Cities are growing at a fast rate, and transportation networks need to adapt accordingly. To design, plan, and manage transportation networks, domain experts need data that reflect how people move from one place to another, at what times, for what purpose, and in what mode(s) of transportation. However, traditional data collection methods are not cost-effective or timely. For instance, travel surveys are very expensive, collected every ten years, a period of time that does not cope with quick city changes, and using a relatively small sample of people. In this paper, we propose an algorithmic pipeline to infer the distribution of mode of transportation usage in a city, using mobile phone network data. Our pipeline is based on a Topic-Supervised Non-Negative Matrix Factorization model, using a Weak-Labeling strategy on user trajectories with data obtained from open datasets, such as GTFS and OpenStreetMap.

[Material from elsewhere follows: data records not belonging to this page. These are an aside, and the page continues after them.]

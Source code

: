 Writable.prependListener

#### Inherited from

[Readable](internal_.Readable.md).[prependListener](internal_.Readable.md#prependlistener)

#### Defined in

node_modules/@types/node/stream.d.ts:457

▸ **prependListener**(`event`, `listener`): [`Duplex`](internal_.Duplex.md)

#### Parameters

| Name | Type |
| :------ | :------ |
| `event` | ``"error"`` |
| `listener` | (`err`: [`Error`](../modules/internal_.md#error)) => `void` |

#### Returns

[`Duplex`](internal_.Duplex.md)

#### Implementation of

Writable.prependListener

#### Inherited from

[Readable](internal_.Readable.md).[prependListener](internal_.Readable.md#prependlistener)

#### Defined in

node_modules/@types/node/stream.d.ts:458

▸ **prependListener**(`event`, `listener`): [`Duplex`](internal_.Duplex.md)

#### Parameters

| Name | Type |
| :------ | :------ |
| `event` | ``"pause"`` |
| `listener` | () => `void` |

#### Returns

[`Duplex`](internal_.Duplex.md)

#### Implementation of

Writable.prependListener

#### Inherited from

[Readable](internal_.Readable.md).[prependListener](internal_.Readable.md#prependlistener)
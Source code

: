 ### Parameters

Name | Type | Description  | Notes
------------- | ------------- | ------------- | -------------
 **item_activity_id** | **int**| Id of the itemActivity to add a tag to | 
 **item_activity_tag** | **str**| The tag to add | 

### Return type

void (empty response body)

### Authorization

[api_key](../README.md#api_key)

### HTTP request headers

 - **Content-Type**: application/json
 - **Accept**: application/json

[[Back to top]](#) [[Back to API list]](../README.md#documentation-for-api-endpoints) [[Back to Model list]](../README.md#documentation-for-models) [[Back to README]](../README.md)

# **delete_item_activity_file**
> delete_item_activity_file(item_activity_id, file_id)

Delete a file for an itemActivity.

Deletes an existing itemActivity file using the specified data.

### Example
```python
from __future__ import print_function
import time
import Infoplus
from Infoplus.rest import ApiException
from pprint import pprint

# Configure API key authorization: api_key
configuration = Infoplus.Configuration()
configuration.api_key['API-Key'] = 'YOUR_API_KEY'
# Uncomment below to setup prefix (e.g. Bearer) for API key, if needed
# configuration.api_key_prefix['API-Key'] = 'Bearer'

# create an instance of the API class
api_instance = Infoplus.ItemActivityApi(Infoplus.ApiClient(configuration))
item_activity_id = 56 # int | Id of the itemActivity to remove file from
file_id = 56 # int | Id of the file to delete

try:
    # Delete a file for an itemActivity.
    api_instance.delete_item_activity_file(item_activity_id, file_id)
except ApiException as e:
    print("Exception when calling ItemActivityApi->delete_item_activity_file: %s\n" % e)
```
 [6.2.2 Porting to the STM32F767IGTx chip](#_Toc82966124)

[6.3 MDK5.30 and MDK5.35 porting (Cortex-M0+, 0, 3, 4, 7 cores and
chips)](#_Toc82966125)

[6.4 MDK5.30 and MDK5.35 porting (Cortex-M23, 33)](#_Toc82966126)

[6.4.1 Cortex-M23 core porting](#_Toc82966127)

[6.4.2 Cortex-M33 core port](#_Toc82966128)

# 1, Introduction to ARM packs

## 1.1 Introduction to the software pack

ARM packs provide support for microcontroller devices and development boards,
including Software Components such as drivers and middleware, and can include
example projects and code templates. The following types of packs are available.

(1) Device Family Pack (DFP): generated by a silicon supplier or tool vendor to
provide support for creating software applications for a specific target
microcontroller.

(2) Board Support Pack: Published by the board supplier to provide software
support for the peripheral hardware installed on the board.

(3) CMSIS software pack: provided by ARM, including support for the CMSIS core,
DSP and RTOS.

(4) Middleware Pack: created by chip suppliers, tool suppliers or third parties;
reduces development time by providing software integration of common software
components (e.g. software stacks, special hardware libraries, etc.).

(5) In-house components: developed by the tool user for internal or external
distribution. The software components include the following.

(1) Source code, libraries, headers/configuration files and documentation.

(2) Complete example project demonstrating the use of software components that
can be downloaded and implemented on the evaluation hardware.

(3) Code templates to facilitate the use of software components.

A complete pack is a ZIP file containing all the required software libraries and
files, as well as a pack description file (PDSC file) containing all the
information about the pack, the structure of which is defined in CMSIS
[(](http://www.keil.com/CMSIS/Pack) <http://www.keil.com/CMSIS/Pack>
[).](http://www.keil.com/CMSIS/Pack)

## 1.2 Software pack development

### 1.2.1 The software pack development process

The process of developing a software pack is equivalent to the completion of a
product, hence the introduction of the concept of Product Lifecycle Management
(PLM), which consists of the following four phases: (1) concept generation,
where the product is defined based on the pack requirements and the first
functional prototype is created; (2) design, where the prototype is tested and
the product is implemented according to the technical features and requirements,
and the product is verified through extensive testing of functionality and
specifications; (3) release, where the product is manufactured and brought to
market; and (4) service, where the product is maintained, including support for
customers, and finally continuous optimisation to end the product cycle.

As a case study, we show results for the city of Santiago, Chile, which has a sophisticated intermodal public transportation system. Importantly, our pipeline delivers coherent results that are explainable, with interpretable parameters at each step. Finally, we discuss the potential applications and implications of such a system in transportation and urban planning.

[1]  Brenton M. Wiernik,et al.  Does perceived stress mediate the relationship between commuting and health-related quality of life? , 2017 .

[2]  Vladia Pinheiro,et al.  Micro-interventions in urban transportation from pattern discovery on the flow of passengers and on the bus network , 2016, 2016 IEEE International Smart Cities Conference (ISC2).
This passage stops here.